Finally, derived parameters (those defined in terms of others) are evaluated in
declaration order against the fitted values, the fork baseline, and any
new_params integer baselines, using a small arithmetic-only expression
language. The generated new_gas_proposal.md client-comparison section shows how
far the worst client sits from the rest of the field. The
evm-gasfit gas-params docs
cover the selection and derivation rules in full.

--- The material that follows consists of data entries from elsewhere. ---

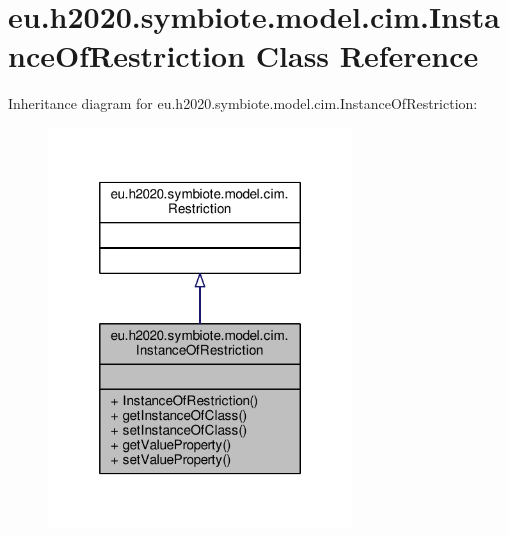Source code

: \hypertarget{classeu_1_1h2020_1_1symbiote_1_1model_1_1cim_1_1InstanceOfRestriction}{}\section{eu.\+h2020.\+symbiote.\+model.\+cim.\+Instance\+Of\+Restriction Class Reference}
\label{classeu_1_1h2020_1_1symbiote_1_1model_1_1cim_1_1InstanceOfRestriction}


Inheritance diagram for eu.\+h2020.\+symbiote.\+model.\+cim.\+Instance\+Of\+Restriction\+:
\nopagebreak
\begin{figure}[H]
\begin{center}
\leavevmode
\includegraphics[width=228pt]{classeu_1_1h2020_1_1symbiote_1_1model_1_1cim_1_1InstanceOfRestriction__inherit__graph}
\end{center}
\end{figure}


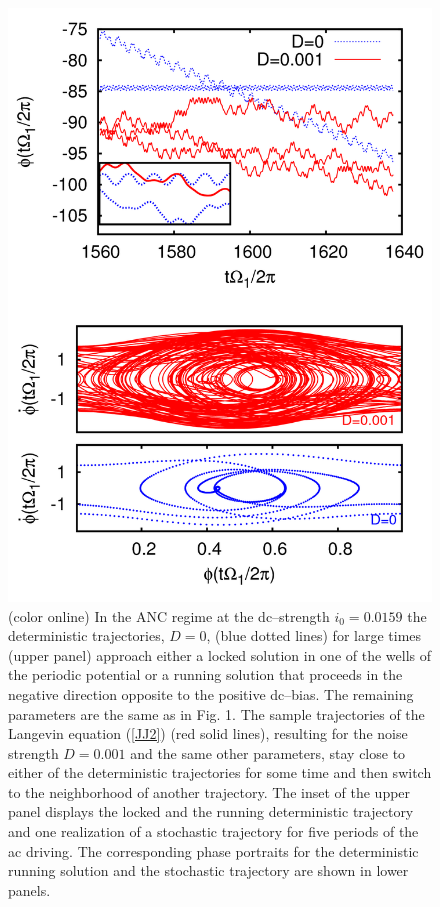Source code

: \documentclass{physeauth}
\begin{document}
\begin{figure}
\includegraphics[width=1\linewidth]{fig2}
\caption{(color online) 
In the ANC regime at the dc--strength $i_{0}=0.0159$ the
deterministic trajectories, $D=0$,  (blue dotted lines) for large times (upper
panel)  approach  
either a locked solution in one of the wells of the periodic potential
or a running solution that proceeds in the negative direction opposite
to the positive dc--bias. The remaining parameters are the same as in
Fig. 1. The sample trajectories of the Langevin equation (\ref{JJ2})
(red solid lines), resulting for the noise strength $D= 0.001$ and the
same other parameters, stay close to either of the deterministic
trajectories for some time  and then switch to the neighborhood of
another trajectory. The inset of the upper panel displays the locked and the running
deterministic trajectory and one realization of a stochastic
trajectory for five periods of the ac driving.   The corresponding phase portraits for the  deterministic running solution and the stochastic trajectory are shown in lower panels.  
}
\label{fig2}
\end{figure}
\end{document}
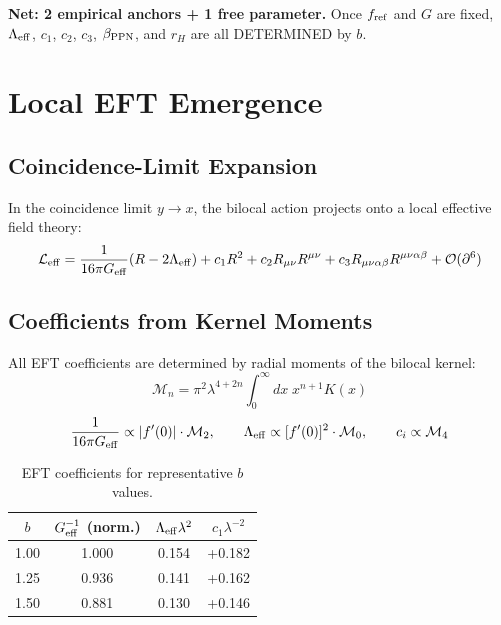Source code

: \documentclass[12pt]{article}
\begin{document}
\textbf{Net: 2 empirical anchors + 1 free parameter.} Once $f_{\rm ref}$ and $G$ are fixed, $\Lambda_{\rm eff}$, $c_1$, $c_2$, $c_3$, $\beta_{\rm PPN}$, and $r_H$ are all DETERMINED by $b$.

\section{Local EFT Emergence}
\label{sec:EFT}

\subsection{Coincidence-Limit Expansion}

In the coincidence limit $y\to x$, the bilocal action projects onto a local effective field theory:
\begin{equation}
\mathcal{L}_{\rm eff} = \frac{1}{16\pi G_{\rm eff}}(R - 2\Lambda_{\rm eff})
+ c_1 R^2 + c_2 R_{\mu\nu}R^{\mu\nu}
+ c_3 R_{\mu\nu\alpha\beta}R^{\mu\nu\alpha\beta}
+ \mathcal{O}(\partial^6)
\label{eq:Leff}
\end{equation}

\subsection{Coefficients from Kernel Moments}

All EFT coefficients are determined by radial moments of the bilocal kernel:
\begin{equation}
\mathcal{M}_n = \pi^2\lambda^{4+2n}\int_0^\infty dx\; x^{n+1} K(x)
\end{equation}
\begin{equation}
\frac{1}{16\pi G_{\rm eff}} \propto |f'(0)|\cdot\mathcal{M}_2,\qquad
\Lambda_{\rm eff} \propto [f'(0)]^2\cdot\mathcal{M}_0,\qquad
c_i \propto \mathcal{M}_4
\end{equation}

\begin{table}[h]
\centering
\begin{tabular}{c|c|c|c}
$b$ & $G_{\rm eff}^{-1}$ (norm.) & $\Lambda_{\rm eff}\lambda^2$ & $c_1\lambda^{-2}$ \\
\midrule
1.00 & 1.000 & 0.154 & +0.182 \\
1.25 & 0.936 & 0.141 & +0.162 \\
1.50 & 0.881 & 0.130 & +0.146 \\
\end{tabular}
\caption{EFT coefficients for representative $b$ values.}
\label{tab:EFTcoeffs}
\end{table}
\end{document}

Throughput loss of repricing
At 100 Mgas/s the fair price for an op is its exact fractional gas — the cost at which a block of that op runs at exactly the anchor's Mgas/s. The Throughput-loss page compares three ways to price each op against that ideal: keep today's integer cost (no reprice), round the fair price up to an integer ≥ 1 (reprice + round), or charge the fair price directly (reprice + fractional, zero loss). Per fitted parameter:
exact = anchor_rate · runtime_ms / 1000 loss(no reprice) = max(current − exact, 0) loss(round) = ⌈exact⌉ − exact
The analysis focuses on the operations repricing makes cheaper. Throughput is
wasted only by overcharging: an op whose fair price is below today's cost
(exact < current) is overpriced, so the gas limit binds before the real-time
budget and capacity sits idle. An op that repricing would make more expensive
(underpriced today, exact > current) is undercharged — it isn't wasting
throughput — so its no-reprice loss is floored at zero rather than counted as a
negative offset. The no-reprice metric is therefore a pure sum of the wasted throughput on the
cost-decrease ops, with no undercharge netting against it.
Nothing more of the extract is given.